[MATERIAL PROVIDED Boundary: Start]
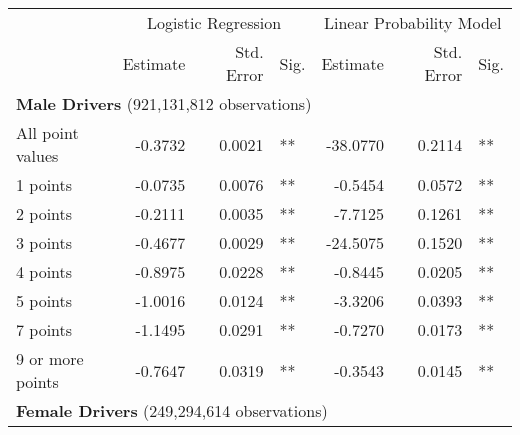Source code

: 
\begin{table}%
\centering 
\begin{tabular}{l r r l r r l} 

\hline 
 
 & \multicolumn{3}{c}{Logistic Regression}  & \multicolumn{3}{c}{Linear Probability Model} \\ 

 \cmidrule(lr){2-4}\cmidrule(lr){5-7} 
 & Estimate & Std. Error & Sig. & Estimate & Std. Error & Sig. \\ 

\hline 
 
\multicolumn{7}{l}{\textbf{Male Drivers} (921,131,812 observations)} \\ 

All point values                &  -0.3732        &  0.0021       &   **       &  -38.0770        &  0.2114       &   **       \\ 
1 points                        &  -0.0735        &  0.0076       &   **       &  -0.5454        &  0.0572       &   **       \\ 
2 points                        &  -0.2111        &  0.0035       &   **       &  -7.7125        &  0.1261       &   **       \\ 
3 points                        &  -0.4677        &  0.0029       &   **       &  -24.5075        &  0.1520       &   **       \\ 
4 points                        &  -0.8975        &  0.0228       &   **       &  -0.8445        &  0.0205       &   **       \\ 
5 points                        &  -1.0016        &  0.0124       &   **       &  -3.3206        &  0.0393       &   **       \\ 
7 points                        &  -1.1495        &  0.0291       &   **       &  -0.7270        &  0.0173       &   **       \\ 
9 or more points                &  -0.7647        &  0.0319       &   **       &  -0.3543        &  0.0145       &   **       \\ 

\hline 

\multicolumn{7}{l}{\textbf{Female Drivers} (249,294,614 observations)} \\ 


\end{tabular}
\end{table}
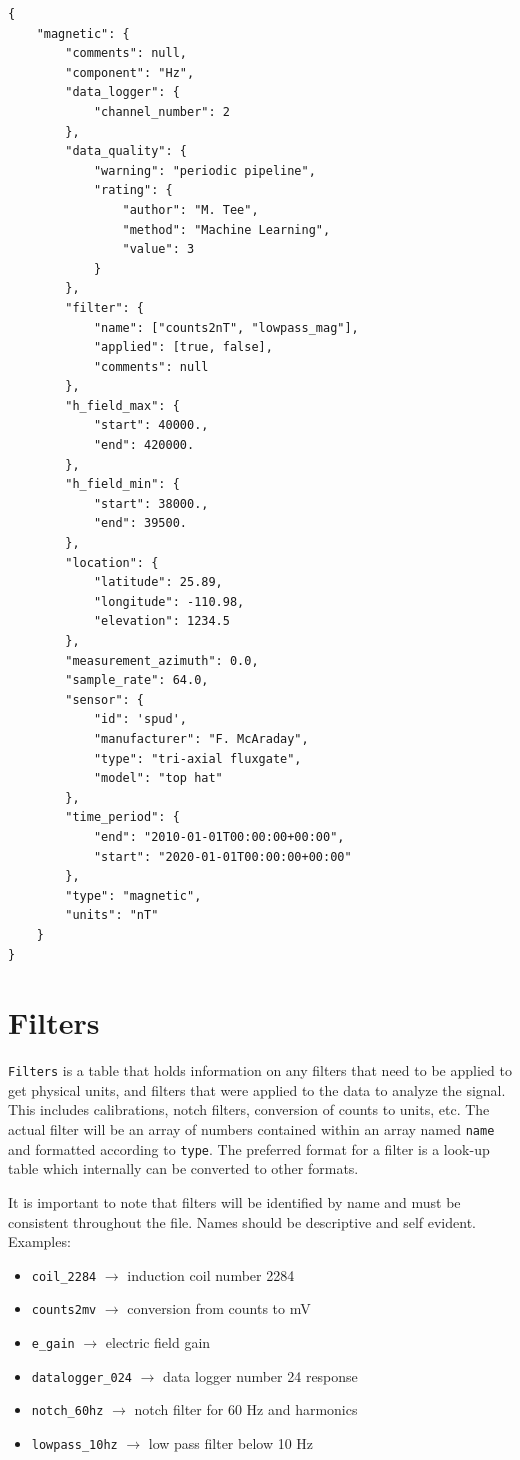 \documentclass{article}
\begin{document}
\begin{verbatim}
{
    "magnetic": {
        "comments": null,
        "component": "Hz",
        "data_logger": {
            "channel_number": 2
        },
        "data_quality": {
            "warning": "periodic pipeline",
            "rating": {
                "author": "M. Tee",
                "method": "Machine Learning",
                "value": 3
            }
        },
        "filter": {
            "name": ["counts2nT", "lowpass_mag"],
            "applied": [true, false],
            "comments": null
        },
        "h_field_max": {
            "start": 40000.,
            "end": 420000.
        },
        "h_field_min": {
            "start": 38000.,
            "end": 39500.
        },
        "location": {
            "latitude": 25.89,
            "longitude": -110.98,
            "elevation": 1234.5
        },
        "measurement_azimuth": 0.0,
        "sample_rate": 64.0,
        "sensor": {
            "id": 'spud',
            "manufacturer": "F. McAraday",
            "type": "tri-axial fluxgate",
            "model": "top hat"
        },
        "time_period": {
            "end": "2010-01-01T00:00:00+00:00",
            "start": "2020-01-01T00:00:00+00:00"
        },
        "type": "magnetic",
        "units": "nT"
    }
}
\end{verbatim}

\newpage
\section{Filters}

\verb|Filters| is a table that holds information on any filters that need to be applied to get physical units, and filters that were applied to the data to analyze the signal.  This includes calibrations, notch filters, conversion of counts to units, etc. The actual filter will be an array of numbers contained within an array named \verb|name| and formatted according to \verb|type|. The preferred format for a filter is a look-up table which internally can be converted to other formats. 

It is important to note that filters will be identified by name and must be consistent throughout the file. Names should be descriptive and self evident. Examples:
\begin{itemize}
    \item \verb|coil_2284| $\longrightarrow$ induction coil number 2284
    \item \verb|counts2mv| $\longrightarrow$ conversion from counts to mV
    \item \verb|e_gain| $\longrightarrow$ electric field gain 
    \item \verb|datalogger_024| $\longrightarrow$ data logger number 24 response
    \item \verb|notch_60hz| $\longrightarrow$ notch filter for 60 Hz and harmonics
    \item \verb|lowpass_10hz| $\longrightarrow$ low pass filter below 10 Hz
\end{itemize}
\end{document}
[MATERIAL PROVIDED Boundary: End]
== TASK DETAILS ==
Find every line in the records that contains the word "textbf"; copy those lines.

== SOLUTION BELOW ==
\multicolumn{7}{l}{\textbf{Male Drivers} (921,131,812 observations)} \\ 
\multicolumn{7}{l}{\textbf{Female Drivers} (249,294,614 observations)} \\ 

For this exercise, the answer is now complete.